** Opening AVAILABLE RECORDS block **

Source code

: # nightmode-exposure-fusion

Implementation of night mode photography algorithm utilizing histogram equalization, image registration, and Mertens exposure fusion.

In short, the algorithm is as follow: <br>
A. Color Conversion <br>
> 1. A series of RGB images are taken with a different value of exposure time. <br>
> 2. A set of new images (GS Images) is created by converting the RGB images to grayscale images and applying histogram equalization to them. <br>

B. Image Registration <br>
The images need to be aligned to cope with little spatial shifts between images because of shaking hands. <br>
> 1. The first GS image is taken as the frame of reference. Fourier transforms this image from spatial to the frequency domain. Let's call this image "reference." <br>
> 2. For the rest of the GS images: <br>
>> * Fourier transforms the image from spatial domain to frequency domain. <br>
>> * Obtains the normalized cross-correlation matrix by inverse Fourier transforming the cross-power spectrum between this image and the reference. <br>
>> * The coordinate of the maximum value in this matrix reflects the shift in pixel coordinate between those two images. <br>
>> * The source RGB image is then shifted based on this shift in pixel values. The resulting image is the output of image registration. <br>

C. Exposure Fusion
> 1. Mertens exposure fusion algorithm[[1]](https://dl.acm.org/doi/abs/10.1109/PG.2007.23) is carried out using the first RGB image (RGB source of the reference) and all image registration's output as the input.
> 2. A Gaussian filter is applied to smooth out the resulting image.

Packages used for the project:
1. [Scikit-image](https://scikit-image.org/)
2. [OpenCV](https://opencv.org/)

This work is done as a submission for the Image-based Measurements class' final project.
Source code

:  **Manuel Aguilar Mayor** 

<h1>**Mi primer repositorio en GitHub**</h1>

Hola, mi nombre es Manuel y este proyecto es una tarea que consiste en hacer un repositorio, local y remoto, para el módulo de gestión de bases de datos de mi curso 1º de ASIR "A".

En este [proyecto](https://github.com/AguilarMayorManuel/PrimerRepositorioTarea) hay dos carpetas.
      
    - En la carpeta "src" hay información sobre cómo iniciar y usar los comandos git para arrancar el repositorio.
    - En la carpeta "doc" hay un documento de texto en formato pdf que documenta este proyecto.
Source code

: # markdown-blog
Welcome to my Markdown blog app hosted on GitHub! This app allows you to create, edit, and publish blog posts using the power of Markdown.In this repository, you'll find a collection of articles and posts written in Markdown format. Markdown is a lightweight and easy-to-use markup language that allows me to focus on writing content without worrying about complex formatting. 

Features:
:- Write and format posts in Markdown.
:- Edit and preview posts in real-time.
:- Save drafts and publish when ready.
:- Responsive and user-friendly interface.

** Closing AVAILABLE RECORDS block **

### EXERCISE DIRECTIONS
From the records above, pick out and copy each line holding the word "spatial".

### RESPONSE TO THIS TASK
The images need to be aligned to cope with little spatial shifts between images because of shaking hands. <br>
> 1. The first GS image is taken as the frame of reference. Fourier transforms this image from spatial to the frequency domain. Let's call this image "reference." <br>
>> * Fourier transforms the image from spatial domain to frequency domain. <br>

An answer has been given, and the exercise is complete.